» How to complete this task
Copy each line containing "atomic" from the listing below.

» Entries provided
───
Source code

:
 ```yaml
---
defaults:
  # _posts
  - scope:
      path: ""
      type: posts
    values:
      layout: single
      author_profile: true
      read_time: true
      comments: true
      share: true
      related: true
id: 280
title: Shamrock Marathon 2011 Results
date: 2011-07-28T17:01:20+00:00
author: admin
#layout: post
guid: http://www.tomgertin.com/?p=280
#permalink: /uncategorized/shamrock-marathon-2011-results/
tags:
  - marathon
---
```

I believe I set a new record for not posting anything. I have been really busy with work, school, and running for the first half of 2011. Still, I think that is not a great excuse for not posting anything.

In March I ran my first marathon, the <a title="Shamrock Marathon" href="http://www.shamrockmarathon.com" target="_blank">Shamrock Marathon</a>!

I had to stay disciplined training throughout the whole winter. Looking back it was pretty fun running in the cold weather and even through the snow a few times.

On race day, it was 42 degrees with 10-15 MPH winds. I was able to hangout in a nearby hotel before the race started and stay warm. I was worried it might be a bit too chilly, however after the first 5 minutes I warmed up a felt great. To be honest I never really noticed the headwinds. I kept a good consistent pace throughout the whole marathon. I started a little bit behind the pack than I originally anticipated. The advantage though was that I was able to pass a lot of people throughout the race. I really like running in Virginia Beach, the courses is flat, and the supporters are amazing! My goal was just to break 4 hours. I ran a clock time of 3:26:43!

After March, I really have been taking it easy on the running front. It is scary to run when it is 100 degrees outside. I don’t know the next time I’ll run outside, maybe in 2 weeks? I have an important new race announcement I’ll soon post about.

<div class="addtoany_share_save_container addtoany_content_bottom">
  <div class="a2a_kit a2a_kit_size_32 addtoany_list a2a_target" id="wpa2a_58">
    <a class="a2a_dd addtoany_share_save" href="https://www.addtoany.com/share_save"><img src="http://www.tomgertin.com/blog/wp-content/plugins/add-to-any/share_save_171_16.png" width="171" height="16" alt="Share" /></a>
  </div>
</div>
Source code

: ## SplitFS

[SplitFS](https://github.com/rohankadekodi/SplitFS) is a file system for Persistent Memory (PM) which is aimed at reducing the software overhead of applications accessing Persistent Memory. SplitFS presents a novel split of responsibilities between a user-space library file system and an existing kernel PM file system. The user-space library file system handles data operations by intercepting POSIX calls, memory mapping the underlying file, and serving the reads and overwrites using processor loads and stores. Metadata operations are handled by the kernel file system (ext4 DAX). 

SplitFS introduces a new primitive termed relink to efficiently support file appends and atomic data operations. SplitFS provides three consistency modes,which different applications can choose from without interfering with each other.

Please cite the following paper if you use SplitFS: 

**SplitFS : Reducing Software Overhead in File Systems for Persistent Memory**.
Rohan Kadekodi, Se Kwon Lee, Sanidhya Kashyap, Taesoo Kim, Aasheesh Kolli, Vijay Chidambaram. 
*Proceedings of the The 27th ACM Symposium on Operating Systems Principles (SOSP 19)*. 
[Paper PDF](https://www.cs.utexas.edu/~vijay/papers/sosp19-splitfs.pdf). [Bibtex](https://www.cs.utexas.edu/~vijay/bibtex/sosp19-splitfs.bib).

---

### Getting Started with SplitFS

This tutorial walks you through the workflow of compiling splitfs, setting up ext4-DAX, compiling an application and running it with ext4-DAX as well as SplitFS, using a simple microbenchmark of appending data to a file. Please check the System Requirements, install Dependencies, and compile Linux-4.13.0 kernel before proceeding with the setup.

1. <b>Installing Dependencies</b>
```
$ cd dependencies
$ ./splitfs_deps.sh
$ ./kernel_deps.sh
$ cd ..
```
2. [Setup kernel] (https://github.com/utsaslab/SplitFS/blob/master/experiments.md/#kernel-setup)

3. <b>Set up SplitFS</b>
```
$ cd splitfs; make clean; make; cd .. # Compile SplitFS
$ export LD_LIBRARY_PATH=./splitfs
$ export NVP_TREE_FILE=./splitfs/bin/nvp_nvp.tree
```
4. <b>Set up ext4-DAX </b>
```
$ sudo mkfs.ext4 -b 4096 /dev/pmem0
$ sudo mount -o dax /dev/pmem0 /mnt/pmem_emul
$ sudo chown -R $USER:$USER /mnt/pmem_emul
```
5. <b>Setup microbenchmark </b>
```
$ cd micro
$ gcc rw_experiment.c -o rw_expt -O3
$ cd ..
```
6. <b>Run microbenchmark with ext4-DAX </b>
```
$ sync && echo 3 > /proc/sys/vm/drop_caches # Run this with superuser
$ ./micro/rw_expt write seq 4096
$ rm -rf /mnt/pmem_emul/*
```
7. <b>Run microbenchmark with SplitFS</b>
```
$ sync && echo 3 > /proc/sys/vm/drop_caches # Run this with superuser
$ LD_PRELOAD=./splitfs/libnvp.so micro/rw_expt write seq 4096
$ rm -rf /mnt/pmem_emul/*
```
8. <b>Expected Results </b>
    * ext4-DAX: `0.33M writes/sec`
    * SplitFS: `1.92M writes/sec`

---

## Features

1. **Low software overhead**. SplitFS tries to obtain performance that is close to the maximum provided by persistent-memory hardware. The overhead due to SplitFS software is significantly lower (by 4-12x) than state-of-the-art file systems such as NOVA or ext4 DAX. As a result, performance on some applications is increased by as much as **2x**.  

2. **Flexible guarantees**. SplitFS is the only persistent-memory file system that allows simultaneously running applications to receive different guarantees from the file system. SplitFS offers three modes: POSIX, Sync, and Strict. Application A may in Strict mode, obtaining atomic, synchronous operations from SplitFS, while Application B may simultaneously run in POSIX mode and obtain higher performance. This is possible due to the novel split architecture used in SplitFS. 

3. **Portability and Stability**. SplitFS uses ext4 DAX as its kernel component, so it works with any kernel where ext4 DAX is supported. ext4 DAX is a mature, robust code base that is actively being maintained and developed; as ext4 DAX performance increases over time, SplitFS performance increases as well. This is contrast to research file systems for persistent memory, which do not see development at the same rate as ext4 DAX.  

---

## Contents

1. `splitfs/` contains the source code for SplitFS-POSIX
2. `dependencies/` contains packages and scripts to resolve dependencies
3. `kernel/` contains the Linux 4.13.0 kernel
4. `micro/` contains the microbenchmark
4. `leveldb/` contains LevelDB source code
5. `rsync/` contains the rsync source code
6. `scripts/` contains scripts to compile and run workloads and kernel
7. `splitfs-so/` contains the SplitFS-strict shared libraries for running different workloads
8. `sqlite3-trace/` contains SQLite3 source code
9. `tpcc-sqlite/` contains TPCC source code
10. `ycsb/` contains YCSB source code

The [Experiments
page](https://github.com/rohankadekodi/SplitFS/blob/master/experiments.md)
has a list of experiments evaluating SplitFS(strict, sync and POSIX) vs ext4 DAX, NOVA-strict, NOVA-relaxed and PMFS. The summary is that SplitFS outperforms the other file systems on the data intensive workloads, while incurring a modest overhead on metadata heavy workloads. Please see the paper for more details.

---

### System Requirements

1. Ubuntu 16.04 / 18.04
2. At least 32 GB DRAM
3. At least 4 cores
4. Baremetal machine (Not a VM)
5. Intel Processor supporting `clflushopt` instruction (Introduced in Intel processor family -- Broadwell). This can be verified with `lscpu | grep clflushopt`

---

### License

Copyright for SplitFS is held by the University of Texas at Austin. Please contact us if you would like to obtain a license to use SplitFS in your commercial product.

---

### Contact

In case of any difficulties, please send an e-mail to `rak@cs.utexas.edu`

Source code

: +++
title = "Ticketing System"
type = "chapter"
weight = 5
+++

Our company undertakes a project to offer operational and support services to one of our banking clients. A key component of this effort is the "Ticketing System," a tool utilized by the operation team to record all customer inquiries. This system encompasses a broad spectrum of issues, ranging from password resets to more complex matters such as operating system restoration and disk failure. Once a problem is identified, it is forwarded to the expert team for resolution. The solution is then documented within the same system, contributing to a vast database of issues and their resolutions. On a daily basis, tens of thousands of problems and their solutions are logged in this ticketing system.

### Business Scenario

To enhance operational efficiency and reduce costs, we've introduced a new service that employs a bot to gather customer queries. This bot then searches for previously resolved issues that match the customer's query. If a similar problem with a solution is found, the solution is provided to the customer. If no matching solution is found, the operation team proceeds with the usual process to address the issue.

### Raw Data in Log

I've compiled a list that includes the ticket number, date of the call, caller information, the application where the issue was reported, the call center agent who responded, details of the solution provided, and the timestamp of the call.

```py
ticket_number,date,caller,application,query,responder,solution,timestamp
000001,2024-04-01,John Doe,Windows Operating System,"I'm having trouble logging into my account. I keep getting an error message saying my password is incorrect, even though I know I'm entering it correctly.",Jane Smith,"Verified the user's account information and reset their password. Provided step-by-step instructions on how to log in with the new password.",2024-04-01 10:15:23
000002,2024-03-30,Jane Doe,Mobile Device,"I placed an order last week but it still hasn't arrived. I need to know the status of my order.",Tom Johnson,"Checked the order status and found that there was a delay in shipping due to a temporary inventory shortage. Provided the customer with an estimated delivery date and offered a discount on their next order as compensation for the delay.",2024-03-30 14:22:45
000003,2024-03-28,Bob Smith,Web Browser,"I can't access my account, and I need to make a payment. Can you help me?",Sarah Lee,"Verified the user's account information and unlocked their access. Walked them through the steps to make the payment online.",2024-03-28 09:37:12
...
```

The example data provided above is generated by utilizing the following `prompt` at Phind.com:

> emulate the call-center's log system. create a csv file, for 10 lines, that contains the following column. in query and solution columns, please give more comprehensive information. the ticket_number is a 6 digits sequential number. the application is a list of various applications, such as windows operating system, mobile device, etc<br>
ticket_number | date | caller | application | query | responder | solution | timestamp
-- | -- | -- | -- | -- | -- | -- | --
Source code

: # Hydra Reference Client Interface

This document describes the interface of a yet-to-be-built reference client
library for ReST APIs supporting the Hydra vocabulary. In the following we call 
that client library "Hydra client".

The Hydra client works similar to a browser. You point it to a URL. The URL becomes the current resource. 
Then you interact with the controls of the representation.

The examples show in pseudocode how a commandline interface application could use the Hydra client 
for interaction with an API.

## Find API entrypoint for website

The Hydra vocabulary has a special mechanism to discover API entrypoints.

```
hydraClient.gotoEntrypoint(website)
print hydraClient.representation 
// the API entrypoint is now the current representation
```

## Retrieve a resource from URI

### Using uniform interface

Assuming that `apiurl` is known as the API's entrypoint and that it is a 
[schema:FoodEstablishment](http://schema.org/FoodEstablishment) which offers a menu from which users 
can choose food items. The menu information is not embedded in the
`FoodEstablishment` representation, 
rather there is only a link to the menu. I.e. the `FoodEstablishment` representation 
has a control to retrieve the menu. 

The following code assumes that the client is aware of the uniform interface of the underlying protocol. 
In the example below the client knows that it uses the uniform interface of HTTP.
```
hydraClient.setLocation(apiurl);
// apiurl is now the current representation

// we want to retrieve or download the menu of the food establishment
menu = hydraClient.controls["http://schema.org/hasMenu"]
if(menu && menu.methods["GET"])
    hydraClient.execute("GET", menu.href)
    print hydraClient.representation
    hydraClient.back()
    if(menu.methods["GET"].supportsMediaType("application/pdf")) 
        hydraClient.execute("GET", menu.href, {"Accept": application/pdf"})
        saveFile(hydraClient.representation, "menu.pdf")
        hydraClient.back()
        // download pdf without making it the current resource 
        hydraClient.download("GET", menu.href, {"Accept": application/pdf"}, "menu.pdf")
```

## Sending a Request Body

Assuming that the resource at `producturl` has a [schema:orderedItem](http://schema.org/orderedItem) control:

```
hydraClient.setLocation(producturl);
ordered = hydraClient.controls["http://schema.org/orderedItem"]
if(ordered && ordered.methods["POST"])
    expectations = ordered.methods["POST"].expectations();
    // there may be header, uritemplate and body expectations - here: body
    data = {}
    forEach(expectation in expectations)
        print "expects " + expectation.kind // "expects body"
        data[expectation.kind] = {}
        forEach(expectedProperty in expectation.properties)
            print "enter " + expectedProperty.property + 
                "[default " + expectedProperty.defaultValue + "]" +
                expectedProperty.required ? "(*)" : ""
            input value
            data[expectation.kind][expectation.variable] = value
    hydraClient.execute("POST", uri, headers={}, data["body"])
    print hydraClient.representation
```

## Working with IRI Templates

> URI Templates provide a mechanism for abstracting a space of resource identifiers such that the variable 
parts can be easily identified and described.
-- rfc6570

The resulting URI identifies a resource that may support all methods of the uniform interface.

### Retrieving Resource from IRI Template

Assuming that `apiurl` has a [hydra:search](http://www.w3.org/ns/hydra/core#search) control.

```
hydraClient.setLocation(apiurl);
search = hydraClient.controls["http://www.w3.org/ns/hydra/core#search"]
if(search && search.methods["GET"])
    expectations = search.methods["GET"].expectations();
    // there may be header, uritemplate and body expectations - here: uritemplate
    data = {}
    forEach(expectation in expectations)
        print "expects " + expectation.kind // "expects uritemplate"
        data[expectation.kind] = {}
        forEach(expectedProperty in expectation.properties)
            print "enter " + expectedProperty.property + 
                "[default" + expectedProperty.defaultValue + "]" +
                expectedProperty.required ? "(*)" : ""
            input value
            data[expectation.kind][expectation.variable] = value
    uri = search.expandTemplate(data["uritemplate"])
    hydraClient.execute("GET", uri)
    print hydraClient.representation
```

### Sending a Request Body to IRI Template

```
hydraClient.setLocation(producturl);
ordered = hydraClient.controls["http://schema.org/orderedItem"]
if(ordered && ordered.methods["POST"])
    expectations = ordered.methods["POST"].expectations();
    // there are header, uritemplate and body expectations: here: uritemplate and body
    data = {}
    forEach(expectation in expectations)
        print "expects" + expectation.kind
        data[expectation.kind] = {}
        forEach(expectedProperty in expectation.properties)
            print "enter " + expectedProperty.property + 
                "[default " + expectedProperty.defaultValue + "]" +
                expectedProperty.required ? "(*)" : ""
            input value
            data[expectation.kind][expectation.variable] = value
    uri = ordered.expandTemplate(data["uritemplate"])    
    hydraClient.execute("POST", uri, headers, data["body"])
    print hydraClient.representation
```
───
» Your solution
SplitFS introduces a new primitive termed relink to efficiently support file appends and atomic data operations. SplitFS provides three consistency modes,which different applications can choose from without interfering with each other.
2. **Flexible guarantees**. SplitFS is the only persistent-memory file system that allows simultaneously running applications to receive different guarantees from the file system. SplitFS offers three modes: POSIX, Sync, and Strict. Application A may in Strict mode, obtaining atomic, synchronous operations from SplitFS, while Application B may simultaneously run in POSIX mode and obtain higher performance. This is possible due to the novel split architecture used in SplitFS. 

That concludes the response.